Due to the proliferation of new architectures for distribution networks (commonly defined as Smart Grids, SGs), the number of monitored quantities in the networks is exponentially increasing. This will require deploying many sensors and instruments, including
- Smart meters, with power quality monitoring capability.
- Advanced synchronized measurement devices, such as Phasor Measurement Units.
- Low-Power Instrument Transformers.
- Other heterogeneous sensors and instruments, installed in the context of Internet of Things.
In addition, other non-measured data, e.g. weather forecasts, will be used and merged along with all other data from the field for improving the power network reliability. As a consequence, massive volumes of data will be generated every second in a SG. The main concept to be taken into account is that this huge amount of data becomes actual information (i.e., decisional tasks can rely upon them) only when they are accompanied by an indication about their trustworthiness.
The first step of this research project consists in assessing the impact on information quality of each measurement device. Then, the study of their combined effects is performed. By considering the size and heterogeneity of the available data, a new approach is required to merge traditional methods, based on the propagation of uncertainty, with new techniques needed suitable for big data analytics.
On this basis, a smart self-improving measurement system will be defined to actively supervise and optimize the quality of the information, as well as to solve contingencies and criticalities. To this purpose, an innovative approach will be proposed to make the measurement system able to self-detect lack of quality of information provided by some remote measuring instruments and mitigate their impact, thus improving the resilience of the whole SG.
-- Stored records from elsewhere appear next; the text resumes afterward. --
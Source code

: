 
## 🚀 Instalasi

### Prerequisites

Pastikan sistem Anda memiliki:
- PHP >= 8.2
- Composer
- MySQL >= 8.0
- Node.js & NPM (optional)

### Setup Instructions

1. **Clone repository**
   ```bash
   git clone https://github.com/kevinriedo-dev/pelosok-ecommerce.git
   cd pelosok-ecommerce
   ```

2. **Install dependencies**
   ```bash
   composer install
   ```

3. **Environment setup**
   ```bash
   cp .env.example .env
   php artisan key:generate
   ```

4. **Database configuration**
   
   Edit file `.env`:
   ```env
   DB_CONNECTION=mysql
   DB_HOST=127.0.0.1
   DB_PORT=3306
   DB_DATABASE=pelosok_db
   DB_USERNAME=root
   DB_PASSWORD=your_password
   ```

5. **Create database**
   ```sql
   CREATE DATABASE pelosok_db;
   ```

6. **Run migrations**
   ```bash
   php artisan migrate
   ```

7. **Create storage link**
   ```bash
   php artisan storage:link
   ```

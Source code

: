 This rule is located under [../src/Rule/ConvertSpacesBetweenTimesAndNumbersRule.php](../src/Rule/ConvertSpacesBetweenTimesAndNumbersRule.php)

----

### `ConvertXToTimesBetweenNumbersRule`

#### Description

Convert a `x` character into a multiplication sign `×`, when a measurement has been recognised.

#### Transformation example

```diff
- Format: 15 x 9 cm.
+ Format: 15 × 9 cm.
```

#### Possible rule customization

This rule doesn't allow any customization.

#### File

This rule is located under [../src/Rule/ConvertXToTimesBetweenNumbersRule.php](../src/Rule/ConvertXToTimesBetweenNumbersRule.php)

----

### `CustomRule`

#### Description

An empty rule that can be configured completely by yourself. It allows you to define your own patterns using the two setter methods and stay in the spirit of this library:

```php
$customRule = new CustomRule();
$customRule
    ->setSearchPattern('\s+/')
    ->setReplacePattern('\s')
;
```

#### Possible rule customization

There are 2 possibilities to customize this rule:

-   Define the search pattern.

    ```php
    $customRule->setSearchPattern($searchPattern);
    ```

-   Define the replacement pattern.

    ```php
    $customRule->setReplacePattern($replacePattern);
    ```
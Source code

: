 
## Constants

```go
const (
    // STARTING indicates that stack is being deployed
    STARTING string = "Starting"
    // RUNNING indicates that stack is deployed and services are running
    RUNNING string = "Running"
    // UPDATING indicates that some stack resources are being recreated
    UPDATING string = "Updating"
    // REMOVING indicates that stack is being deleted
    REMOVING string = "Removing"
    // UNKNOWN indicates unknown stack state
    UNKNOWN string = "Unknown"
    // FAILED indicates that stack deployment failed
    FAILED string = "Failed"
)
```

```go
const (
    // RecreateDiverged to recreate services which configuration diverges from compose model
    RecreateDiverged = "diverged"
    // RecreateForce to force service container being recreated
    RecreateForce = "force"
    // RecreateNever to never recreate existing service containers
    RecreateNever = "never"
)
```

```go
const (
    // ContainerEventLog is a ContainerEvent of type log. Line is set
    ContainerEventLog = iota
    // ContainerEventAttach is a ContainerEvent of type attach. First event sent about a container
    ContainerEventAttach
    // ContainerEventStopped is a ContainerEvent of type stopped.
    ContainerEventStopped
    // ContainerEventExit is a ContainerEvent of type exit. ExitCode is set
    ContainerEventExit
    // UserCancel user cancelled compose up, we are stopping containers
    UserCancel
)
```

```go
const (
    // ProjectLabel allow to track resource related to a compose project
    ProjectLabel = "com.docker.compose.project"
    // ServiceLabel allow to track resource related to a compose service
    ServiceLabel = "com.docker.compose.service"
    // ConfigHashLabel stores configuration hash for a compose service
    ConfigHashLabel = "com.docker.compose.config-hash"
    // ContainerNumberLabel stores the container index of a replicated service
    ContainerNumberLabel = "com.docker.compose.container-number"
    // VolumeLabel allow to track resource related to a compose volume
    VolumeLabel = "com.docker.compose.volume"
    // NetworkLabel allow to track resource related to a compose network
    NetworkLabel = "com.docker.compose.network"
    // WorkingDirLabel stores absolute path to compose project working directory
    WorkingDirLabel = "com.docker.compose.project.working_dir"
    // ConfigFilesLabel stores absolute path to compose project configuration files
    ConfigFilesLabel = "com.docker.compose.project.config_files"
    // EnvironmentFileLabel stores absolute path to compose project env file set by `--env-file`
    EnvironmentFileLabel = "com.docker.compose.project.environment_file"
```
In the final step, the benefits enabled by the qualified information provided by such an extensive and pervasive smart measurement system on major applications for SGs will be analyzed.
A last aspect that will be considered in the project is relevant to its practical affordability. Distribution System Operators (DSOs) are experiencing a transition from traditional power networks to SGs, by planning huge middle and long-term investments for assets revamping and replacement. At the same time, they demand for a complete observability of the infrastructure, through a capillary measurement infrastructure.